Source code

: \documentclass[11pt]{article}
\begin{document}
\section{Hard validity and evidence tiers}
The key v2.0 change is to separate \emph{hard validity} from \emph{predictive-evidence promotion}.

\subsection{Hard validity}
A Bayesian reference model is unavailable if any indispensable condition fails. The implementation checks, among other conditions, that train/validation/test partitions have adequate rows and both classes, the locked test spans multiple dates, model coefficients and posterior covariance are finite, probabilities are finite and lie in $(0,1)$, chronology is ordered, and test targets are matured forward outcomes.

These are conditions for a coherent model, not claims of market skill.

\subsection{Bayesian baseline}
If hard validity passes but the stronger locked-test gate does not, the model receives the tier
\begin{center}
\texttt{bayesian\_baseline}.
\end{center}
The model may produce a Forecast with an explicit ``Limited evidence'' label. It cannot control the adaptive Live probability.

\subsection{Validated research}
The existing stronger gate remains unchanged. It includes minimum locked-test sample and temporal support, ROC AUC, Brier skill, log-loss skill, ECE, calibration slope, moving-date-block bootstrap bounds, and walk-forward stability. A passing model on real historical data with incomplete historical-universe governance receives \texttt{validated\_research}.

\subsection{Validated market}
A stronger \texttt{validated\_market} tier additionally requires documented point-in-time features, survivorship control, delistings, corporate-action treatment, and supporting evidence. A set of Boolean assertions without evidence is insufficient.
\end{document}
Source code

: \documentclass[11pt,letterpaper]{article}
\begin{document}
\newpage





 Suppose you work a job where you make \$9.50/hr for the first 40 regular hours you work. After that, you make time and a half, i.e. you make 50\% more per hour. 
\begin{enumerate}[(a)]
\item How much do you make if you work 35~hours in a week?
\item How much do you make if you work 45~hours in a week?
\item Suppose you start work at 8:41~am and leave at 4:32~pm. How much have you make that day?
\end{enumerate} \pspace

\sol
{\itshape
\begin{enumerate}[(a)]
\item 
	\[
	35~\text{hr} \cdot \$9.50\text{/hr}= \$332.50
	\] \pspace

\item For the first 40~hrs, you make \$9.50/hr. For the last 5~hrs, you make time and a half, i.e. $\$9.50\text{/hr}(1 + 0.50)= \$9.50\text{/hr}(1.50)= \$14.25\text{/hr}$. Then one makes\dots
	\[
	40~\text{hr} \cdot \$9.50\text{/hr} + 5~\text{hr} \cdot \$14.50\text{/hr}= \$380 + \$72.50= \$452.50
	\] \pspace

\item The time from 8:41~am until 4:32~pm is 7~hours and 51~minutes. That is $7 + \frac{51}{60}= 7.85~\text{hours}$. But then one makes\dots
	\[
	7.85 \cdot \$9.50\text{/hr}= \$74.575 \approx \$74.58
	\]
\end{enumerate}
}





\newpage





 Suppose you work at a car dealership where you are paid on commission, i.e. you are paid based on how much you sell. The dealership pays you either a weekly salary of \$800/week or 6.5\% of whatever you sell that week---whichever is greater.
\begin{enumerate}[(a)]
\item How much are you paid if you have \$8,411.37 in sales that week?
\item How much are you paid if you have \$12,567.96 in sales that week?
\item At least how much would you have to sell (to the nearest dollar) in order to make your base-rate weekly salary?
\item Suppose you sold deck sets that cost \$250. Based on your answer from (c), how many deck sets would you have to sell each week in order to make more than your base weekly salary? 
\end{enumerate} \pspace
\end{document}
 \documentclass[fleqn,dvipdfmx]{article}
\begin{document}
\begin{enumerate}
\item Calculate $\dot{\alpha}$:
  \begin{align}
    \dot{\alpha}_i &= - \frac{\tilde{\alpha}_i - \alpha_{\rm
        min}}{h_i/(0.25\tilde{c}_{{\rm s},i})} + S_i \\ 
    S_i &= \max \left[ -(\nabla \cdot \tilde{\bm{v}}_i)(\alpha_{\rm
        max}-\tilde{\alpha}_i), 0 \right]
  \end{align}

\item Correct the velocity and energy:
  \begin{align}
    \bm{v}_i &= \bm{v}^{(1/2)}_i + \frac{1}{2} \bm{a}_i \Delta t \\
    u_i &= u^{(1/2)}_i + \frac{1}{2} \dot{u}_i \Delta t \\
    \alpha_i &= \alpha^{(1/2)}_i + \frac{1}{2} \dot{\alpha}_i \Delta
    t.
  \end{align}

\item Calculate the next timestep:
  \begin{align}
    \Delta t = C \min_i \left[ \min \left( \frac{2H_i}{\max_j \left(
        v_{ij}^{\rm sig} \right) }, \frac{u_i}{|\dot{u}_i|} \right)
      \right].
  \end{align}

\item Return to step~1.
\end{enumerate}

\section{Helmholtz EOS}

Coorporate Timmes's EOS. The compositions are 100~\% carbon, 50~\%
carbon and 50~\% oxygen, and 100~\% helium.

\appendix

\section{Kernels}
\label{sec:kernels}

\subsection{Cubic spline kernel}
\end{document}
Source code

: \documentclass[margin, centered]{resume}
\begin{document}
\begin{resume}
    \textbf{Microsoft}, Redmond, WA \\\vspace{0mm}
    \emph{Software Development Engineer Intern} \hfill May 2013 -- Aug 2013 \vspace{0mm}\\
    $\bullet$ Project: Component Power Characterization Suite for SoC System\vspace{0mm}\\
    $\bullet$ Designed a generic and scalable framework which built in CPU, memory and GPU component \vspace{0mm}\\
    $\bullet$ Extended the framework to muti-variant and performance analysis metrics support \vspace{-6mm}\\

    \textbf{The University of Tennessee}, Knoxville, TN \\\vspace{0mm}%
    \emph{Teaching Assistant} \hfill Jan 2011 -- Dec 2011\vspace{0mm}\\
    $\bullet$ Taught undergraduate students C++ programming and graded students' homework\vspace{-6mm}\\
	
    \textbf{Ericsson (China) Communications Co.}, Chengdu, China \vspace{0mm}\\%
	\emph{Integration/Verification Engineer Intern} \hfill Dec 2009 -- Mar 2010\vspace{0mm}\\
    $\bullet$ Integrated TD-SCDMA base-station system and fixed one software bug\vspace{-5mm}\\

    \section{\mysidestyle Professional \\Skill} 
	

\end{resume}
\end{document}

> [WORK ORDER]: Nothing should be altered. Set down all the data again.

> [ANSWER SECTION]:
Source code

: \documentclass[11pt]{article}
\begin{document}
\section{Hard validity and evidence tiers}
The key v2.0 change is to separate \emph{hard validity} from \emph{predictive-evidence promotion}.

\subsection{Hard validity}
A Bayesian reference model is unavailable if any indispensable condition fails. The implementation checks, among other conditions, that train/validation/test partitions have adequate rows and both classes, the locked test spans multiple dates, model coefficients and posterior covariance are finite, probabilities are finite and lie in $(0,1)$, chronology is ordered, and test targets are matured forward outcomes.

These are conditions for a coherent model, not claims of market skill.

\subsection{Bayesian baseline}
If hard validity passes but the stronger locked-test gate does not, the model receives the tier
\begin{center}
\texttt{bayesian\_baseline}.
\end{center}
The model may produce a Forecast with an explicit ``Limited evidence'' label. It cannot control the adaptive Live probability.

\subsection{Validated research}
The existing stronger gate remains unchanged. It includes minimum locked-test sample and temporal support, ROC AUC, Brier skill, log-loss skill, ECE, calibration slope, moving-date-block bootstrap bounds, and walk-forward stability. A passing model on real historical data with incomplete historical-universe governance receives \texttt{validated\_research}.

\subsection{Validated market}
A stronger \texttt{validated\_market} tier additionally requires documented point-in-time features, survivorship control, delistings, corporate-action treatment, and supporting evidence. A set of Boolean assertions without evidence is insufficient.
\end{document}
Source code

: \documentclass[11pt,letterpaper]{article}
\begin{document}
\newpage





 Suppose you work a job where you make \$9.50/hr for the first 40 regular hours you work. After that, you make time and a half, i.e. you make 50\% more per hour. 
\begin{enumerate}[(a)]
\item How much do you make if you work 35~hours in a week?
\item How much do you make if you work 45~hours in a week?
\item Suppose you start work at 8:41~am and leave at 4:32~pm. How much have you make that day?
\end{enumerate} \pspace

\sol
{\itshape
\begin{enumerate}[(a)]
\item 
	\[
	35~\text{hr} \cdot \$9.50\text{/hr}= \$332.50
	\] \pspace

\item For the first 40~hrs, you make \$9.50/hr. For the last 5~hrs, you make time and a half, i.e. $\$9.50\text{/hr}(1 + 0.50)= \$9.50\text{/hr}(1.50)= \$14.25\text{/hr}$. Then one makes\dots
	\[
	40~\text{hr} \cdot \$9.50\text{/hr} + 5~\text{hr} \cdot \$14.50\text{/hr}= \$380 + \$72.50= \$452.50
	\] \pspace

\item The time from 8:41~am until 4:32~pm is 7~hours and 51~minutes. That is $7 + \frac{51}{60}= 7.85~\text{hours}$. But then one makes\dots
	\[
	7.85 \cdot \$9.50\text{/hr}= \$74.575 \approx \$74.58
	\]
\end{enumerate}
}





\newpage





 Suppose you work at a car dealership where you are paid on commission, i.e. you are paid based on how much you sell. The dealership pays you either a weekly salary of \$800/week or 6.5\% of whatever you sell that week---whichever is greater.
\begin{enumerate}[(a)]
\item How much are you paid if you have \$8,411.37 in sales that week?
\item How much are you paid if you have \$12,567.96 in sales that week?
\item At least how much would you have to sell (to the nearest dollar) in order to make your base-rate weekly salary?
\item Suppose you sold deck sets that cost \$250. Based on your answer from (c), how many deck sets would you have to sell each week in order to make more than your base weekly salary? 
\end{enumerate} \pspace
\end{document}
 \documentclass[fleqn,dvipdfmx]{article}
\begin{document}
\begin{enumerate}
\item Calculate $\dot{\alpha}$:
  \begin{align}
    \dot{\alpha}_i &= - \frac{\tilde{\alpha}_i - \alpha_{\rm
        min}}{h_i/(0.25\tilde{c}_{{\rm s},i})} + S_i \\ 
    S_i &= \max \left[ -(\nabla \cdot \tilde{\bm{v}}_i)(\alpha_{\rm
        max}-\tilde{\alpha}_i), 0 \right]
  \end{align}

\item Correct the velocity and energy:
  \begin{align}
    \bm{v}_i &= \bm{v}^{(1/2)}_i + \frac{1}{2} \bm{a}_i \Delta t \\
    u_i &= u^{(1/2)}_i + \frac{1}{2} \dot{u}_i \Delta t \\
    \alpha_i &= \alpha^{(1/2)}_i + \frac{1}{2} \dot{\alpha}_i \Delta
    t.
  \end{align}

\item Calculate the next timestep:
  \begin{align}
    \Delta t = C \min_i \left[ \min \left( \frac{2H_i}{\max_j \left(
        v_{ij}^{\rm sig} \right) }, \frac{u_i}{|\dot{u}_i|} \right)
      \right].
  \end{align}

\item Return to step~1.
\end{enumerate}

\section{Helmholtz EOS}

Coorporate Timmes's EOS. The compositions are 100~\% carbon, 50~\%
carbon and 50~\% oxygen, and 100~\% helium.

\appendix

\section{Kernels}
\label{sec:kernels}

\subsection{Cubic spline kernel}
\end{document}
Source code

: \documentclass[margin, centered]{resume}
\begin{document}
\begin{resume}
    \textbf{Microsoft}, Redmond, WA \\\vspace{0mm}
    \emph{Software Development Engineer Intern} \hfill May 2013 -- Aug 2013 \vspace{0mm}\\
    $\bullet$ Project: Component Power Characterization Suite for SoC System\vspace{0mm}\\
    $\bullet$ Designed a generic and scalable framework which built in CPU, memory and GPU component \vspace{0mm}\\
    $\bullet$ Extended the framework to muti-variant and performance analysis metrics support \vspace{-6mm}\\

    \textbf{The University of Tennessee}, Knoxville, TN \\\vspace{0mm}%
    \emph{Teaching Assistant} \hfill Jan 2011 -- Dec 2011\vspace{0mm}\\
    $\bullet$ Taught undergraduate students C++ programming and graded students' homework\vspace{-6mm}\\
	
    \textbf{Ericsson (China) Communications Co.}, Chengdu, China \vspace{0mm}\\%
	\emph{Integration/Verification Engineer Intern} \hfill Dec 2009 -- Mar 2010\vspace{0mm}\\
    $\bullet$ Integrated TD-SCDMA base-station system and fixed one software bug\vspace{-5mm}\\

    \section{\mysidestyle Professional \\Skill} 
	

\end{resume}
\end{document}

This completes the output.